There is value to commenting and critique, tell us how you feel about our work.
This must be the place, 'cause there ain't no place like this place anywhere near this place.

Jess, you're neglecting the obvious, some poets (and I have made mention on their poems)
are poets that will make money (while some of us are starving) writing for Hallmark or sell those types of poetry books to the general public for Valentine's Day, birthdays, etc.

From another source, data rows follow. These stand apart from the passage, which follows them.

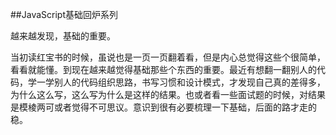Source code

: ##JavaScript基础回炉系列

越来越发现，基础的重要。

当初读红宝书的时候，虽说也是一页一页翻着看，但是内心总觉得这些个很简单，看看就能懂。到现在越来越觉得基础那些个东西的重要。最近有想翻一翻别人的代码，学一学别人的代码组织思路，书写习惯和设计模式，才发现自己真的差得多，为什么这么写，这么写为什么是这样的结果。也或者看一些面试题的时候，对结果是模棱两可或者觉得不可思议。意识到很有必要梳理一下基础，后面的路才走的稳。
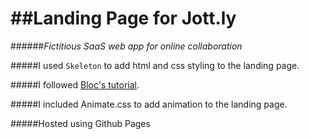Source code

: ##Landing Page for Jott.ly
=====
######*Fictitious SaaS web app for online collaboration*

#####I used `Skeleton` to add html and css styling to the landing page. 

#####I followed [Bloc's tutorial](https://www.bloc.io/tutorials/jottly-a-beginner-s-guide-to-html-css-skeleton-and-animate-css#!/chapters/647). 

#####I included Animate.css to add animation to the landing page. 

#####Hosted using Github Pages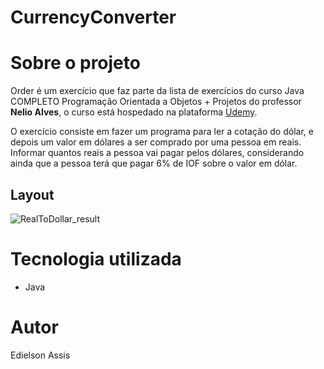 # CurrencyConverter

# Sobre o projeto
Order é um exercício que faz parte da lista de exercícios do curso Java COMPLETO Programação Orientada a Objetos + Projetos do professor **Nelio Alves**, o curso está hospedado na plataforma [Udemy](https://www.udemy.com/course/java-curso-completo/ "Site da Udemy").

O exercício consiste em fazer um programa para ler a cotação do dólar, e depois um valor em dólares a ser comprado por
uma pessoa em reais. Informar quantos reais a pessoa vai pagar pelos dólares, considerando ainda
que a pessoa terá que pagar 6% de IOF sobre o valor em dólar. 

## Layout
![RealToDollar_result](https://user-images.githubusercontent.com/105529988/178129401-6d700608-f6e8-4836-b52c-73f449483d76.png)

# Tecnologia utilizada
- Java

# Autor
Edielson Assis
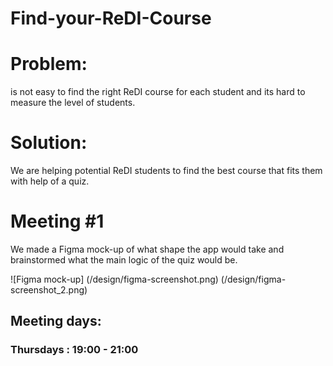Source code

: # Find-your-ReDI-Course


# Problem:
is not easy to find the right ReDI course for each student and its hard to measure the level of students.


# Solution:
We are helping potential ReDI students to find the best course that fits them with help of a quiz.

# Meeting #1

We made a Figma mock-up of what shape the app would take and brainstormed what the main logic of the quiz would be.

![Figma mock-up] 
(/design/figma-screenshot.png)
(/design/figma-screenshot_2.png)



## Meeting days:
### Thursdays : 19:00 - 21:00
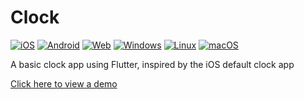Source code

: # Clock

[![iOS](https://github.com/ArAmM7/stopwatch/actions/workflows/iOS.yml/badge.svg)](https://github.com/ArAmM7/stopwatch/actions/workflows/iOS.yml)
[![Android](https://github.com/ArAmM7/stopwatch/actions/workflows/Android.yml/badge.svg)](https://github.com/ArAmM7/stopwatch/actions/workflows/Android.yml)
[![Web](https://github.com/ArAmM7/stopwatch/actions/workflows/Web.yml/badge.svg)](https://github.com/ArAmM7/stopwatch/actions/workflows/Web.yml)
[![Windows](https://github.com/ArAmM7/stopwatch/actions/workflows/Windows.yml/badge.svg)](https://github.com/ArAmM7/stopwatch/actions/workflows/Windows.yml)
[![Linux](https://github.com/ArAmM7/stopwatch/actions/workflows/Linux.yml/badge.svg)](https://github.com/ArAmM7/stopwatch/actions/workflows/Linux.yml)
[![macOS](https://github.com/ArAmM7/stopwatch/actions/workflows/macOS.yml/badge.svg)](https://github.com/ArAmM7/stopwatch/actions/workflows/macOS.yml)

A basic clock app using Flutter, inspired by the iOS default clock app

[Click here to view a demo](https://aramm7.github.io/stopwatch/)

Neopoet is a workshop for all types of poetry. We may not all be Sylvia Plaths, Bukowskis or Nerudas in the making. However, we just all might have a *niche* market, so to speak, and Kookaburra willing, we'll all become better poets with some honest critique; for the critiques we
are given here, if honest means we care enough that poets become successful in whichever corner of the marketplace they find themselves drawn to by fate, example and conviction.

~A

and respect your talent and intellect, but Hallmark is not poetry, it is a degrading dumbing down of emotion. I will not respect or support anyone who writes to that market.

cheers,
Jess
A new workshop on the most important element of poetry-
'Rhythm and Meter in Poetry'
https://www.neopoet.com/workshop/rhythm-and-meter-poetry

author comment

Thanks for the love. It is returned as you well know in kind.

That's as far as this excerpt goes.